Synthesis of plasmonic W18O49 interconnected nanowire frameworks with strong photo-enhanced hydrogen evolution reaction activity

Abstract

The synthesis of high-order tungsten oxide nanowire frameworks (NWFs) is achieved using an unordinary stable molecular precursor formed by mixing tungsten hexachloride with methanol. The solvothermally obtained NWFs are well characterized with diffraction, microscopy, and nitrogen adsorption techniques. Time-resolved absorption spectroscopy and proton activity measurements reveal the stability of tungsten precursors in methanol.
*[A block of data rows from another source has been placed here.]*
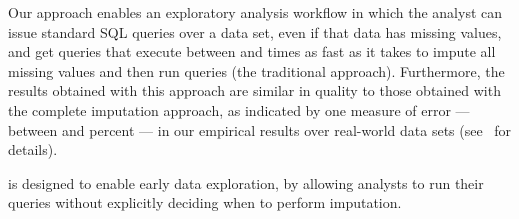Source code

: 

Our approach enables an exploratory analysis workflow in which the analyst can issue standard SQL queries over a data set, even if that data has missing values, and get
queries that execute between \lowxalphazero{} and \highxalphazeroexacs{} times as fast as it takes to impute all missing values and then run queries (the traditional approach). Furthermore, the results obtained with this approach
are similar in quality to those obtained with the complete imputation approach, as indicated
by one measure of error --- between \lowsmapealphazero{} and \highsmapealphaoneexacs{}
percent --- in our empirical results over real-world data sets (see~
for details).

\ProjectName{} is designed to enable early data exploration, by allowing analysts to run their queries without explicitly deciding when to perform imputation.


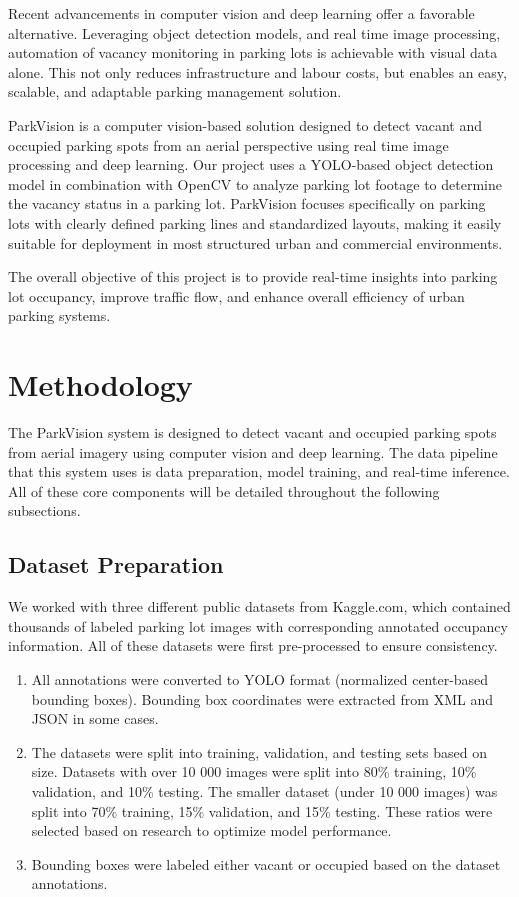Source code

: \documentclass[12pt, letterpaper, oneside]{article}
\begin{document}
Recent advancements in computer vision and deep learning offer a favorable alternative. Leveraging object detection models, and real time image processing, automation of vacancy monitoring in parking lots is achievable with visual data alone. This not only reduces infrastructure and labour costs, but enables an easy, scalable, and adaptable parking management solution.

ParkVision is a computer vision-based solution designed to detect vacant and occupied parking spots from an aerial perspective using real time image processing and deep learning. Our project uses a YOLO-based object detection model in combination with OpenCV to analyze parking lot footage to determine the vacancy status in a parking lot. ParkVision focuses specifically on parking lots with clearly defined parking lines and standardized layouts, making it easily suitable for deployment in most structured urban and commercial environments.

The overall objective of this project is to provide real-time insights into parking lot occupancy, improve traffic flow, and enhance overall efficiency of urban parking systems.

\section{Methodology}
\label{sec:methodology}
The ParkVision system is designed to detect vacant and occupied parking spots from aerial imagery using computer vision and deep learning. The data pipeline that this system uses is data preparation, model training, and real-time inference. All of these core components will be detailed throughout the following subsections.


\subsection{Dataset Preparation}

We worked with three different public datasets from Kaggle.com, which contained thousands of labeled parking lot images with corresponding annotated occupancy information. All of these datasets were first pre-processed to ensure consistency.

\begin{enumerate}
    \item All annotations were converted to YOLO format (normalized center-based bounding boxes). Bounding box coordinates were extracted from XML and JSON in some cases.

    \item The datasets were split into training, validation, and testing sets based on size. Datasets with over 10 000 images were split into 80\% training, 10\% validation, and 10\% testing. The smaller dataset (under 10 000 images) was split into 70\% training, 15\% validation, and 15\% testing. These ratios were selected based on research to optimize model performance.

    \item Bounding boxes were labeled either vacant or occupied based on the dataset annotations.
    
\end{enumerate}
\end{document}
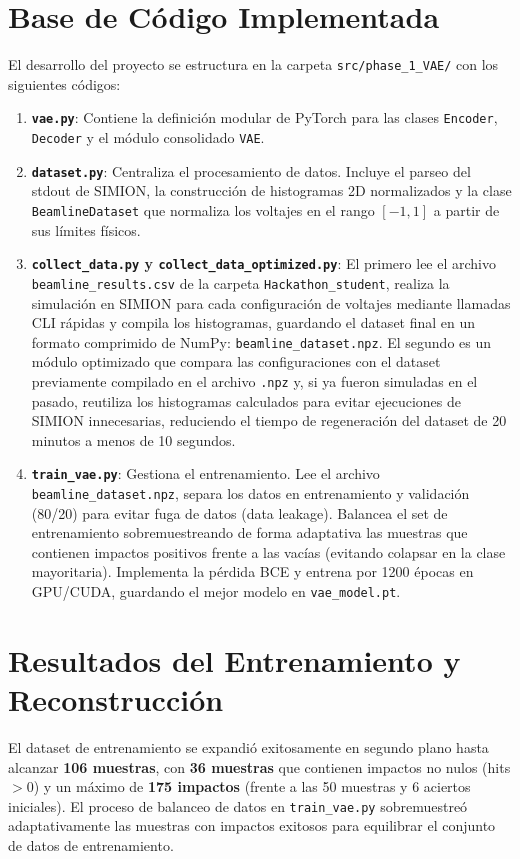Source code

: \documentclass[12pt,letterpaper]{article}
\begin{document}
\section{Base de Código Implementada}
El desarrollo del proyecto se estructura en la carpeta \texttt{src/phase\_1\_VAE/} con los siguientes códigos:

\begin{enumerate}
    \item \textbf{\texttt{vae.py}}: Contiene la definición modular de PyTorch para las clases \texttt{Encoder}, \texttt{Decoder} y el módulo consolidado \texttt{VAE}.
    \item \textbf{\texttt{dataset.py}}: Centraliza el procesamiento de datos. Incluye el parseo del stdout de SIMION, la construcción de histogramas 2D normalizados y la clase \texttt{BeamlineDataset} que normaliza los voltajes en el rango $[-1, 1]$ a partir de sus límites físicos.
    \item \textbf{\texttt{collect\_data.py} y \texttt{collect\_data\_optimized.py}}: El primero lee el archivo \texttt{beamline\_results.csv} de la carpeta \texttt{Hackathon\_student}, realiza la simulación en SIMION para cada configuración de voltajes mediante llamadas CLI rápidas y compila los histogramas, guardando el dataset final en un formato comprimido de NumPy: \texttt{beamline\_dataset.npz}. El segundo es un módulo optimizado que compara las configuraciones con el dataset previamente compilado en el archivo \texttt{.npz} y, si ya fueron simuladas en el pasado, reutiliza los histogramas calculados para evitar ejecuciones de SIMION innecesarias, reduciendo el tiempo de regeneración del dataset de 20 minutos a menos de 10 segundos.
    \item \textbf{\texttt{train\_vae.py}}: Gestiona el entrenamiento. Lee el archivo \texttt{beamline\_dataset.npz}, separa los datos en entrenamiento y validación (80/20) para evitar fuga de datos (data leakage). Balancea el set de entrenamiento sobremuestreando de forma adaptativa las muestras que contienen impactos positivos frente a las vacías (evitando colapsar en la clase mayoritaria). Implementa la pérdida BCE y entrena por 1200 épocas en GPU/CUDA, guardando el mejor modelo en \texttt{vae\_model.pt}.
\end{enumerate}

\section{Resultados del Entrenamiento y Reconstrucción}
El dataset de entrenamiento se expandió exitosamente en segundo plano hasta alcanzar \textbf{106 muestras}, con \textbf{36 muestras} que contienen impactos no nulos (hits $> 0$) y un máximo de \textbf{175 impactos} (frente a las 50 muestras y 6 aciertos iniciales). El proceso de balanceo de datos en \texttt{train\_vae.py} sobremuestreó adaptativamente las muestras con impactos exitosos para equilibrar el conjunto de datos de entrenamiento.
\end{document}
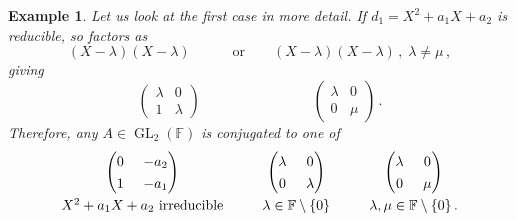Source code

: \documentclass{article}
\theoremstyle{plain}\theoremheaderfont{\normalfont\itshape}\theorembodyfont{\rmfamily}\theoremseparator{.}\newtheorem*{rem}{Remark}\newtheorem*{ex}{Example}\newtheorem*{proof}{Proof}\newtheorem*{altp}{Alternative proof}\newtheorem*{nonex}{Non-Example}
\theoremstyle{plain}\theoremheaderfont{\normalfont\bfseries}\theorembodyfont{\rmfamily}\theoremseparator{.}\newtheorem{thm}{Theorem}[section]\newtheorem{lem}[thm]{Lemma}\newtheorem{prop}[thm]{Proposition}\newtheorem*{cor}{Corollary}\newtheorem{defn}[thm]{Definition}\newtheorem{clm}[thm]{Claim}\newtheorem{clminproof}{Claim}\newtheorem*{notn}{Notation}\newtheorem*{exer}{Exercise}\newtheorem*{lemnn}{Lemma}
\theoremstyle{break}\theoremheaderfont{\normalfont\itshape}\theorembodyfont{\rmfamily}\theoremseparator{.\medskip}\newtheorem*{proofskip}{Proof}\newtheorem*{exs}{Examples}\newtheorem*{rems}{Remarks}\newtheorem*{obs}{Observations}
\theoremstyle{break}\theoremheaderfont{\normalfont\bfseries}\theorembodyfont{\rmfamily}\theoremseparator{.\medskip}\newtheorem{lemskip}[thm]{Lemma}\newtheorem{defnskip}[thm]{Definition}\newtheorem{propskip}[thm]{Proposition}\newtheorem{thmskip}[thm]{Theorem}
\numberwithin{equation}{section}
\DeclareMathOperator{\GL}{GL}
\newcommand{\FF}{\mathbb{F}}
\begin{document}
\begin{ex}
        Let us look at the first case in more detail. If \(d_1=X^2+a_1X+a_2\) is reducible, so factors as
        \[(X-\lambda)(X-\lambda)\qquad\quad\text{or}\qquad(X-\lambda)(X-\lambda)\,,\;\lambda\ne\mu\,,\]
        giving
        \[\begin{pmatrix}
            \lambda & 0\\
            1 & \lambda
        \end{pmatrix}\qquad\qquad\qquad\qquad\begin{pmatrix}
            \lambda & 0\\
            0 & \mu
        \end{pmatrix}\,.\]
        Therefore, any \(A\in\GL_2(\FF)\) is conjugated to one of
        \[\def\arraystretch{1.3}\arraycolsep=7pt
        \begin{array}{ccccc}
            \begin{pmatrix}
                0 & -a_2\\
                1 & -a_1
            \end{pmatrix}  & & \begin{pmatrix}
                \lambda & 0\\
                0 & \lambda
            \end{pmatrix} & & \begin{pmatrix}
                \lambda & 0\\
                0 & \mu
            \end{pmatrix} \\
            X^2+a_1X+a_2\text{ irreducible} & & \lambda\in\FF\setminus\{0\} & & \lambda,\mu\in\FF\setminus\{0\}\,.
        \end{array}
        \]
    \end{ex}
\end{document}
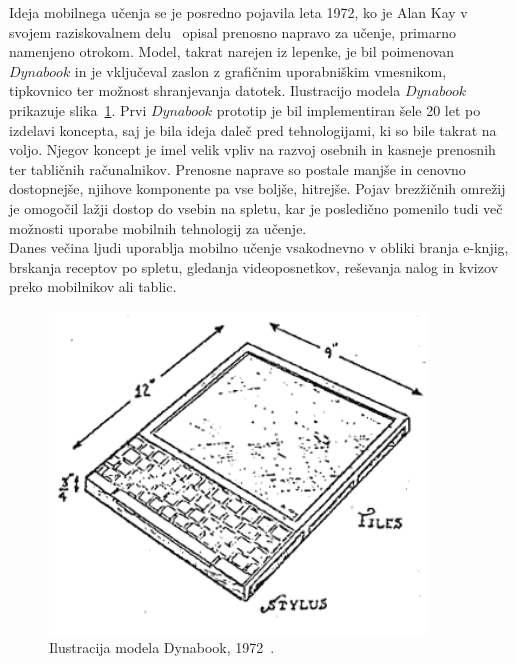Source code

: \documentclass[a4paper, 12pt]{book}
\begin{document}
Ideja mobilnega učenja se je posredno pojavila leta 1972, ko je Alan Kay v svojem raziskovalnem delu~\cite{kay} opisal prenosno napravo za učenje, primarno namenjeno otrokom. Model, takrat narejen iz lepenke, je bil poimenovan $Dynabook$ in je vključeval zaslon z grafičnim uporabniškim vmesnikom, tipkovnico ter možnost shranjevanja datotek. Ilustracijo modela $Dynabook$ prikazuje slika~\ref{pic1}. Prvi $Dynabook$ prototip je bil implementiran šele 20 let po izdelavi koncepta, saj je bila ideja daleč pred tehnologijami, ki so bile takrat na voljo. Njegov koncept je imel velik vpliv na razvoj osebnih in kasneje prenosnih ter tabličnih računalnikov.
Prenosne naprave so postale manjše in cenovno dostopnejše, njihove komponente pa vse boljše, hitrejše. Pojav brezžičnih omrežij je omogočil lažji dostop do vsebin na spletu, kar je posledično pomenilo tudi več možnosti uporabe mobilnih tehnologij za učenje.\\
Danes večina ljudi uporablja mobilno učenje vsakodnevno v obliki branja e-knjig, brskanja receptov po spletu, gledanja videoposnetkov, reševanja nalog in kvizov preko mobilnikov ali tablic.

\begin{figure}
\begin{center}
\includegraphics[width=10cm]{slike/dyna_skica.png}
\end{center}
\caption{Ilustracija modela Dynabook, 1972~\cite{kay}.}
\label{pic1}
\end{figure}
\end{document}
In butanol, the precursor decomposes rapidly into solid hydrated tungsten oxide and leads to the formation of freestanding nanowires (FNWs) after the solvothermal treatment. The NWFs show a blue shift in their characteristic plasmonic absorption wavelength when compared with FNWs. Such phenomenon is attributed to the high population of connecting nodes, which are postulated to be the plasmonic hot spots where the light-induced electromagnetic fields are amplified. The photo-deposition of palladium nanoparticles was hence selectively formed on these connecting nodes on the NWFs while showing no apparent selectivity on the FNWs. Furthermore, when applied as an electrode catalyst for the hydrogen evolution reaction, the NWFs demonstrated a much stronger photo-induced enhancement compared with the FNWs. The photo-induced effects demonstrate the advantage of plasmonic field enhancement through connected nanowires which can be obtained through a facile synthesis process.